Après le portrait de deux éducateurs de jeunes enfants et d'un éducateur spécialisé, nous sommes partis à la rencontre de Emilie Caron-Lambert qui se destine à devenir assistante sociale. Son itinéraire n'est pas commun puisqu'elle a commencé par un BEP sanitaire et social. Pour Emilie, être AS, c'est permettre aux gens de changer un peu leur vie, à défaut de changer le monde.
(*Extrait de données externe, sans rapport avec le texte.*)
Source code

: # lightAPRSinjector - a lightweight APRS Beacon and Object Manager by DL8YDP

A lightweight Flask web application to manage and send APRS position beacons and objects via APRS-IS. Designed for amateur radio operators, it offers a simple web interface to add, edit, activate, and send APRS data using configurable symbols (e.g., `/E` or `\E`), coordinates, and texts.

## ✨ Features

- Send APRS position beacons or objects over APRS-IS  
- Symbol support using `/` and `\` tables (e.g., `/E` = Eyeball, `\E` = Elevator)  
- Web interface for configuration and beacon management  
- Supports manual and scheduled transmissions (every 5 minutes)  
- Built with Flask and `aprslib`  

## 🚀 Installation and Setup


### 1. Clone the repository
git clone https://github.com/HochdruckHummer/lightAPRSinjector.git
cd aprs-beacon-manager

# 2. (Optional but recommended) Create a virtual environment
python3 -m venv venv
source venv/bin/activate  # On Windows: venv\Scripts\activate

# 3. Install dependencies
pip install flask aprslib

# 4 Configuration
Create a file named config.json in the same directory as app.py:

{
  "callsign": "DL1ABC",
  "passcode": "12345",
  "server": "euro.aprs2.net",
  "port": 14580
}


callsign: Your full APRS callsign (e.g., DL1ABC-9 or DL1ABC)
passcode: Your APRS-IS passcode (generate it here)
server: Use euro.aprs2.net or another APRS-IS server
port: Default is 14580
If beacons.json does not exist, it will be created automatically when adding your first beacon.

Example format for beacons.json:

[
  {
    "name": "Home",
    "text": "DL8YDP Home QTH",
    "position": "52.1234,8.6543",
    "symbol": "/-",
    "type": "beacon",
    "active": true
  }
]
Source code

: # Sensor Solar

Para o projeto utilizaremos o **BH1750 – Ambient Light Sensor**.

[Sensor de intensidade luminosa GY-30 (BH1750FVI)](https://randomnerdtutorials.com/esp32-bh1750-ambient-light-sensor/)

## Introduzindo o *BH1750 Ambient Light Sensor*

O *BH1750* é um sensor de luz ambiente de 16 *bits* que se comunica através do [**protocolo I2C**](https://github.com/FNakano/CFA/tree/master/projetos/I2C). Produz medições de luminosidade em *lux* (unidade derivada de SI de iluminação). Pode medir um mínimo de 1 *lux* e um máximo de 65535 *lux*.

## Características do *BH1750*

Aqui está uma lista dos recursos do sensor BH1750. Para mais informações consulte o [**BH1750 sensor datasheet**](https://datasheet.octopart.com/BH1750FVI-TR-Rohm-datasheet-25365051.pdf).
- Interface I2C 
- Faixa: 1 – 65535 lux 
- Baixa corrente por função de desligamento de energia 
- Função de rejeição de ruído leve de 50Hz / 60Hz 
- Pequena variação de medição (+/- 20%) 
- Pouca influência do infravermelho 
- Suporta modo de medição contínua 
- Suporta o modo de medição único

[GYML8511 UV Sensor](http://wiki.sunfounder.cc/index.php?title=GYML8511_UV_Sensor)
Le rendez-vous avait été donné à l'hôpital René Dubos, à Pontoise (Val d'Oise) où Emilie Caron-Lambert a commencé depuis peu de temps son long stage de troisième année. Elle a à peine terminé une réunion d'équipe avec les assistantes sociales de l'hôpital qu'elle enchaîne avec tsa. Il faut dire qu'Emilie n'est pas du genre à avoir les deux pieds dans le même sabot. Elle fonce depuis qu'elle sait ce qu'elle veut faire : être assistante sociale.

 

Animatrice, infirmière, EJE ?

Sur le papier, il n'était pas écrit qu'elle devienne AS. Originaire de l'Oise, elle avait suivi un BEP sanitaire et social, puis un bac technologique ST2S (sanitaire et social). "Je ne me serais pas vu suivre des études générales", dit-elle sans plus d'explication. L'été, cette titulaire du Bafa est animatrice, et ce six années consécutives. En faire son métier ? "J'aimais bien ce que je faisais, mais je ne me voyais pas le faire au quotidien. " Infirmière alors ? "Je souhaitais avoir du temps pour m'occuper des gens et ne pas être seulement dans le soin." Pourquoi ne pas s'occuper d'enfants, par exemple comme EJE ? "J'ai réalisé un stage dans une crèche. J'avais le sentiment d'une confusion avec le métier d'auxiliaire de puériculture. Et puis, je craignais d'être lassée par le côté répétitif du métier."

 

Aider les gens à aller mieux

Finalement, c'est une... infirmière qui lui donne la bonne idée en lui parlant du métier d'assistante sociale. Elle a un coup de foudre pour celui-ci. Pourquoi ? C'est toujours compliqué d'expliquer comment naît une passion ; c'est tellement intime. On dira (et elle l'explique dans la vidéo) qu'Emilie ne se satisfait pas de la marche du monde ; qu'elle a envie de mettre la main à la pâte pour le changer. Depuis qu'elle a entrepris sa formation, elle a compris que les assistants de service social ne changent pas le monde avec leurs petits bras et leur énergie. Elle est cependant convaincue que travailler avec et auprès des gens en difficulté peut les aider à aller mieux.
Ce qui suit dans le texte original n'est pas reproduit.